Das Szene Open Air in Lustenau am Alten Rhein ist Klassentreffen, Festivalfeeling und musikalischer Hochgenuss in einem. Und, egal, ob brütende Hitze oder strömender Regen, ein Highlight im Festivalsommer.

Von Alica Ouschan

Ein wolkenloser Himmel und die brennende Mittagssonne empfängt die hardcore Szene-Fans, die am Donnerstag schon in der Schlange beim Eingang sitzen, um als erste den Campingplatz zu stürmen und sich den besten Spot zu sichern. Die Vorfreude ist groß, denn wer aus Vorarlberg kommt oder schon mindestens einmal am Szene Open Air in Lustenau am Alten Rhein war, weiß, dass es für viele das Highlight des Jahres ist.

Ein Zusammenkommen, ein Familientreffen, ein Pflichttermin. So beschreiben die Besucher*innen das Szene Open Air. „Wir kommen eigentlich immer, egal wer am Line-up oben steht, weil wir sowieso Spaß haben, vor der Bühne, aber auch am Campingplatz“, sagt eine Besucherin.

Das diesjährige Line-up ist jedenfalls vielfältig kuratiert und schmückt sich auch wieder mit großen Headlinern, die man auf so einem verhältnismäßig kleinen Festival nicht unbedingt erwarten würde. Am meisten, das wird bereits am ersten Tag klar, freuen sich die Leute auf Scooter: „Hyper, hyper!“ wird auf Pavillons gesprayt und der ikonische Ausruf steht sogar auf den Festivalbändchen oben.

Alle Zeiger stehen auf „Hyper, hyper!“

Gleichzeitig ist das Szene Open Air eben kein Festival, auf das die Leute vor allem wegen des Line-ups fahren. Viel mehr ist es häufig ein positiver Nebeneffekt, wenn übers Wochenende neue Bands entdeckt und gefeiert werden: „Ich höre eigentlich kaum österreichische Musik“, sagt eine Besucherin, „aber ich lerne gern neue Sachen kennen. Oft denk ich mir dann, oh, ja, das hab ich schon mal gehört, das ist super! Krass, das die aus Österreich sind“. Das sind an diesem Wochenende immerhin knapp die Hälfte der Acts.

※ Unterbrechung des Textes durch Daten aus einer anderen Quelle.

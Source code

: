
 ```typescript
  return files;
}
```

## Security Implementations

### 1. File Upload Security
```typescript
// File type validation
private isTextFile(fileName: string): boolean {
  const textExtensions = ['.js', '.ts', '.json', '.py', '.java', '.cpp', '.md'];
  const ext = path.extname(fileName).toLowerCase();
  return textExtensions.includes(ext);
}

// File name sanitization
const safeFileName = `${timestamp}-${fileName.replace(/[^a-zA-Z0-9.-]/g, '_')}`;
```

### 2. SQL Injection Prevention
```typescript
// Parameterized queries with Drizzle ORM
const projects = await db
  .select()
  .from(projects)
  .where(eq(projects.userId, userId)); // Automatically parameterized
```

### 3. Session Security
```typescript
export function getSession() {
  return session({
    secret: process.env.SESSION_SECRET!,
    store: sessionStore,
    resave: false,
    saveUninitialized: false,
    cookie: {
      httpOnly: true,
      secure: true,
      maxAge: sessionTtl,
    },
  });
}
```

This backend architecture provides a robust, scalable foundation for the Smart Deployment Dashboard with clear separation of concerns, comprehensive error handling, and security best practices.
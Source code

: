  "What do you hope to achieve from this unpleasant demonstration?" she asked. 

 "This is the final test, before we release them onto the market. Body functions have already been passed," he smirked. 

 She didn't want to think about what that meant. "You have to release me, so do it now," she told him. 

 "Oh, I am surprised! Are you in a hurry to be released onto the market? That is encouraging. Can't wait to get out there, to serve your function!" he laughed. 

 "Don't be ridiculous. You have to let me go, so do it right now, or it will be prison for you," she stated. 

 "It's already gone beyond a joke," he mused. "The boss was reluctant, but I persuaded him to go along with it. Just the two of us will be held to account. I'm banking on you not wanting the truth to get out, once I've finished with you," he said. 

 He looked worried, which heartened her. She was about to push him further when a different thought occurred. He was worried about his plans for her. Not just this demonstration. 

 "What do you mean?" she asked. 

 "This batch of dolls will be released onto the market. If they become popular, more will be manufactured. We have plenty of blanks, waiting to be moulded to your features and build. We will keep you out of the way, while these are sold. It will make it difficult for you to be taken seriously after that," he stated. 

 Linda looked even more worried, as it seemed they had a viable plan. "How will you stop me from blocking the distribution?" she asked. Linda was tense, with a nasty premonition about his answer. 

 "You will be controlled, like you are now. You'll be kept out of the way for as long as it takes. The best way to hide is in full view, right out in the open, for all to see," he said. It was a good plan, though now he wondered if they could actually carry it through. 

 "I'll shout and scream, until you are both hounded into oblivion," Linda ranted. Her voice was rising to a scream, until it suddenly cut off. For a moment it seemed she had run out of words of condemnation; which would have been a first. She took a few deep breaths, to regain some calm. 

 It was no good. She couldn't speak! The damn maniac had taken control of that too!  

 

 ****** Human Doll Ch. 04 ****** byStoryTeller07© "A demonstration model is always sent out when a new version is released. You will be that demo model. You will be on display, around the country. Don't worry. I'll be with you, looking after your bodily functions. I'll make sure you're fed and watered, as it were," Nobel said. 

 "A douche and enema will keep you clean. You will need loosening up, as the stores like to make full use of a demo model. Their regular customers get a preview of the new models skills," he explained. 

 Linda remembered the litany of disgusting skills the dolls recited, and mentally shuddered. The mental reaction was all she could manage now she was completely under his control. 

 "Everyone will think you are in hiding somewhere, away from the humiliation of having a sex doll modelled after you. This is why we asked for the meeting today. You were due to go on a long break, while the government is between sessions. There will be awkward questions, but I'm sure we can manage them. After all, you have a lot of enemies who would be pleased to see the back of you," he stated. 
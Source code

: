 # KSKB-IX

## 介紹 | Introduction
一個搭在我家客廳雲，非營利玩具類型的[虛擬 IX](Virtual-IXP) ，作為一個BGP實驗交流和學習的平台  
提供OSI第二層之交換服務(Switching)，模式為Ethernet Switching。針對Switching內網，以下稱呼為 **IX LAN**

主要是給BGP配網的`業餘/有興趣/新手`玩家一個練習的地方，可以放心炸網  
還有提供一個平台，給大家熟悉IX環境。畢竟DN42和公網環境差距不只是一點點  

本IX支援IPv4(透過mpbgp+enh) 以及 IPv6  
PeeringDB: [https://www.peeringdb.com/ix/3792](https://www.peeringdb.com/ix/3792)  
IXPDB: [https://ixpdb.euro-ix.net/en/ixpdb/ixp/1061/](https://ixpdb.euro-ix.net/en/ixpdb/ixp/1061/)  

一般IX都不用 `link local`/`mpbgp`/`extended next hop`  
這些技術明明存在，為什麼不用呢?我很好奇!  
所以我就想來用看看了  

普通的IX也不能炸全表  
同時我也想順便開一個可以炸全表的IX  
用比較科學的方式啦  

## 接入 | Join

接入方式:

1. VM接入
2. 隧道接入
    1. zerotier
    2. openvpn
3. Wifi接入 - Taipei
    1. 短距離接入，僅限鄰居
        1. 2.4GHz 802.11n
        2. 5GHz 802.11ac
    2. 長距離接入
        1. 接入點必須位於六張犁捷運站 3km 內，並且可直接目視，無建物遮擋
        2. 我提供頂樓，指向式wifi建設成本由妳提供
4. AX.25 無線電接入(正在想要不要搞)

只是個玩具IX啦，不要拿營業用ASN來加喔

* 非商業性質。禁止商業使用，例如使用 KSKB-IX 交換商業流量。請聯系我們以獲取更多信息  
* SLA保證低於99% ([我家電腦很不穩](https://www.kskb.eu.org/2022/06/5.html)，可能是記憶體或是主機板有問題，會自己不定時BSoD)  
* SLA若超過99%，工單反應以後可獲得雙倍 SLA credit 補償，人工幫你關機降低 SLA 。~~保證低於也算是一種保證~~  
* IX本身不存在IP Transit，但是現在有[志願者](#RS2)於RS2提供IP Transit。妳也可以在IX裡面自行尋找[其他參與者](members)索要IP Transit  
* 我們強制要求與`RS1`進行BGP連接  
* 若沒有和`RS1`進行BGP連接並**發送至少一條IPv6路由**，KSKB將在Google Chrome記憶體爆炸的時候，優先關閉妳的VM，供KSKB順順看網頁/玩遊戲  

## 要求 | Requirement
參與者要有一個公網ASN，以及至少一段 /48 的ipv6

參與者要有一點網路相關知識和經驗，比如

Das Szene Open Air, das in diesem Jahr seinen 30. Geburtstag feiert, und der Verein rund um Begründer Hannes Hagen, der das Festival Jahr für Jahr mit Leidenschaft zu dem macht, was es ist, haben heimischen Acts schon immer die Möglichkeit geboten, sich einem musikaffinen Publikum im Westen zu präsentieren.

Betterov

Rafael S. Roman

Betterov

Wiener Blond, Folkshilfe und Anger haben die homegrown Musikszene unter anderem am ersten Tag represented. Eröffnet hat übrigens der Indie-Rocker Betterov mit Band, vor einer beeindruckend großen Crowd, wenn man die gefühlten 40 Grad im Schatten bedenkt und dass das Rheinufer nach dem anstrengenden Zeltaufbau nur einen Steinwurf entfernt zum Abkühlen, Planschen und Entspannen einlud.

Folkshilfe

Eva Sutter

Folkshilfe

Ein Herz für Hip Hop

Musikalisch geht es dann aber wieder in eine ganz andere Richtung, denn das Szene hat den Anspruch, allen etwas zu bieten. An diesem ersten Tag sind es die jungen Hip Hop Fans, die bedient werden. Sie, die vermutlich zu jung sind, um den Einstieg in alles, was sich um Cloud und Trap auf Deutsch abspielt, mit Money Boy in seiner goldenen Swag-Ära, gemacht zu haben. Dadaistische Texte, die erfrischenderweise mittlerweile ohne frauenverachtende Zeilen und Gewaltverherrlichung auskommen, dafür umso mehr Alkohol- und Drogenkonsum glorifizieren und dabei irgendwie immer ein bisschen deep sind, ziehen heute aber noch genauso wie damals.

BHZ

Rafael S. Roman

BHZ

01099, eine Rapcrew aus Dresden hat in Vorarlberg überraschend viele Fans. Nicht verwunderlich, aber umso beeindruckender ist der Turnout bei der Überflieger-Trap-Gruppe BHZ aus Berlin. „BHZ WE <3 YOU“, steht auf einem selbstgebastelten Plakat. Die Crowd schreit die Texte mit, pogt und springt. Währenddessen oder, besser gesagt, dazwischen geht es aber auch auf der zweiten Bühne schon richtig rund. Dass die beiden Bühnen nicht gleichzeitig bespielt werden und so nahe beieinander liegen, dass man keinen seiner Lieblingsacts verpasst, ist ein weiterer Pluspunkt auf einer langen Liste.

Bounty & Cocoa

Eva Sutter

Bounty & Cocoa

Dort eröffnet das Duo Bounty & Cocoa aus Berlin. Feministischer Rap von zwei extrem coolen Frauen, die viel übers Kiffen und sexuelle Freiheit texten? Wem das irgendwie bekannt vorkommt, der sei unbesorgt. Zwar sollten Fans von SXTN unbedingt die Musik dieser beiden Newcomerinnen auschecken, Bounty & Cocoa schaffen es aber dann doch, einen moderneren und emanzipatorischen Turn hineinzubringen, sei es textlich wie musikalisch. Die beiden sind damit die erste positive Überraschung des Tages, der noch einige folgen werden.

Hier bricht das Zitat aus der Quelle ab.